Forget the spring clean—who has time for that? Those last few months of the school year are busier than the first. And summer's warm weather entices our family outdoors on the weekends, which doesn't leave much time for re-organizing.

So, I seize the opportunity when my kids are back in school to enter my zone.

I love throwing open every closet and cupboard door, pulling out anything and everything that doesn't fit our bodies or our lives. Each joyless item purged peels off another oppressive layer of "not me" or "not us."

Stuff can obscure what really makes us feel light, capable and competent.

Stuff can stem the flow of what makes our lives work.

With my kids back in school, I am energized, motivated by the thought that I have the space to be in my head with no interruptions. No refereeing. No snacks. No naps… I am tossing. I am folding. I am stacking. I am organizing. I don't worry about having to stop. The neat-freak in me is having a field day.

Passing bedroom doors, ajar and flashing their naughty bits of chaos at me, it's more than I can handle in terms of temptation. I have to be careful, though, because I can get on a roll. Taking to my kids' rooms I tread carefully, always aware that what I think is junk can actually be their treasure.

But I usually have a good sense for what has been abandoned or invisible in plain sight for the lack of movement or the accumulation of dust.

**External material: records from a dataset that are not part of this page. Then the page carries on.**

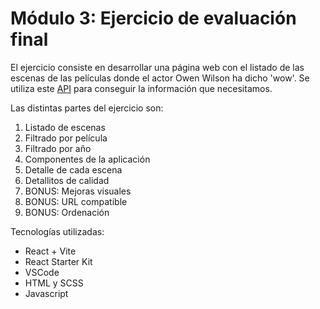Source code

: # Módulo 3: Ejercicio de evaluación final

El ejercicio consiste en desarrollar una página web con el listado de las escenas de las películas donde el actor Owen Wilson ha dicho 'wow'. Se utiliza este [API](https://owen-wilson-wow-api.onrender.com/) para conseguir la información que necesitamos.

Las distintas partes del ejercicio son:
1. Listado de escenas
2. Filtrado por película
3. Filtrado por año
4. Componentes de la aplicación
5. Detalle de cada escena
6. Detallitos de calidad
7. BONUS: Mejoras visuales
8. BONUS: URL compatible
9. BONUS: Ordenación

Tecnologías utilizadas:
- React + Vite
- React Starter Kit
- VSCode
- HTML y SCSS
- Javascript

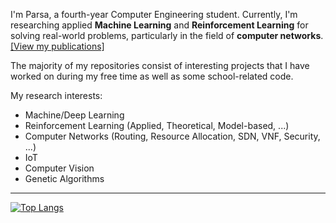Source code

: I'm Parsa, a fourth-year Computer Engineering student. Currently, I'm researching applied **Machine Learning** and **Reinforcement Learning** for solving real-world problems, particularly in the field of **computer networks**. [[View my publications]](https://scholar.google.com/citations?user=RkgCgz0AAAAJ&hl=en)

The majority of my repositories consist of interesting projects that I have worked on during my free time as well as some school-related code.

My research interests:
- Machine/Deep Learning 
- Reinforcement Learning (Applied, Theoretical, Model-based, ...)
- Computer Networks (Routing, Resource Allocation, SDN, VNF, Security, ...)
- IoT
- Computer Vision
- Genetic Algorithms
-------------------

[![Top Langs](https://github-readme-stats.vercel.app/api/top-langs/?username=Procedurally-Generated-Human&layout=compact)](https://github.com/anuraghazra/github-readme-stats)



<!---
Procedurally-Generated-Human/Procedurally-Generated-Human is a ✨ special ✨ repository because its `README.md` (this file) appears on your GitHub profile.
You can click the Preview link to take a look at your changes.
--->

Anything that fits the description gets relegated to a box in the garage where it is on standby—in case its absence is noticed and a meltdown has ensued. Crisis averted. Either way, it's a victory.

Oh, it's quiet. So, so quiet. And I can think it all through…

Do we really need all this stuff?

Will my son really notice if I toss all this stuff?

Will my daughter be heartbroken if I donate all this stuff?

Will I really miss this dress I wore three years ago that barely fit my waist then and had me holding in my tummy all night, and that I for sure cannot zip today?

Can we live without it all? All. This. Stuff?

The fall purge always gets me wondering, where in the world does all this stuff come from? So with the beginning of the school year upon us, I vow to create a new mindset to evaluate everything that enters my home from now on, so that there will be so much less stuff.

I vow to really think about objects before they enter my home…

…to evaluate what is really useful,

...to consider when it would be useful,

...to imagine where it would be useful,

...to remember why it may be useful,

…to decide how to use it in more than one way,

... so that all this stuff won't get in the way of what really matters—time and attention for my kids and our lives as a new year reveals more layers of the real stuff—what my kids are made of.

Bring it on.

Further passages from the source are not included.